From 188745e636409adf7e4ffff4fe1a1d200a360454 Mon Sep 17 00:00:00 2001
From: David Coll <david.coll.78@gmail.com>
Date: Thu, 2 May 2013 18:53:56 +0200
Subject: [PATCH] Corrected continuous session behavior when multiple users on
 the same browser logged in and out. New user where keeping the session of the
 previous logged in user because behavior was set only to check existence of
 Session key.

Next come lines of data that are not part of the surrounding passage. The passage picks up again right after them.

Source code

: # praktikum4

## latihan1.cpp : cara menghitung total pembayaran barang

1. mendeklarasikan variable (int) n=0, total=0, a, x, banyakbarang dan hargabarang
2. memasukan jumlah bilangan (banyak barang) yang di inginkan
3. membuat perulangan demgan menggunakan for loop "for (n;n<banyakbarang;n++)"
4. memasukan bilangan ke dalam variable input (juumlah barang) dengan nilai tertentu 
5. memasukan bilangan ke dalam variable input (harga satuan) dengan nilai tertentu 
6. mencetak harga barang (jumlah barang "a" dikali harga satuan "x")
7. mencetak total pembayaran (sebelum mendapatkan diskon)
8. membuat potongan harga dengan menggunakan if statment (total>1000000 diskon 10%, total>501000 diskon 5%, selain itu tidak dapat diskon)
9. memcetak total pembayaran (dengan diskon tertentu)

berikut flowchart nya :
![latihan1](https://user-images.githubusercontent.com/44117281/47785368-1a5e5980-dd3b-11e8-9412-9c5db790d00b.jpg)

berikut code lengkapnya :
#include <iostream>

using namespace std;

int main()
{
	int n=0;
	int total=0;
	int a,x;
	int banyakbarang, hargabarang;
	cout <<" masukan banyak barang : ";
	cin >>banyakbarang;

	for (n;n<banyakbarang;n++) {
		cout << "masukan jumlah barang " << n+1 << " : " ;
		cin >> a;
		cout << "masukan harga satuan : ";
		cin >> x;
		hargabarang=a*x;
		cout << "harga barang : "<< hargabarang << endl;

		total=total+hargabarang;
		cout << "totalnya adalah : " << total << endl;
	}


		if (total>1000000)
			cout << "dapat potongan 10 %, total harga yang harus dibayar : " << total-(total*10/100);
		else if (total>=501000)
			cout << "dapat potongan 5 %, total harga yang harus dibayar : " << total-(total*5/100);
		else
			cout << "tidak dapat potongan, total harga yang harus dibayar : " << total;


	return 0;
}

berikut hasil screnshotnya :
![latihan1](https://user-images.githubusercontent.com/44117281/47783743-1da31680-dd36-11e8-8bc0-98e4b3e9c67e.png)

Now refresh the Auth and FB session in case of difference
 between $this->uid and session *.id . Added last mod made to
 base_facebook.php by Facebook - 2013-05-02

---
 Controller/Component/ConnectComponent.php |  6 +++---
 Vendor/base_facebook.php                  | 15 +++++++++++++++
 2 files changed, 18 insertions(+), 3 deletions(-)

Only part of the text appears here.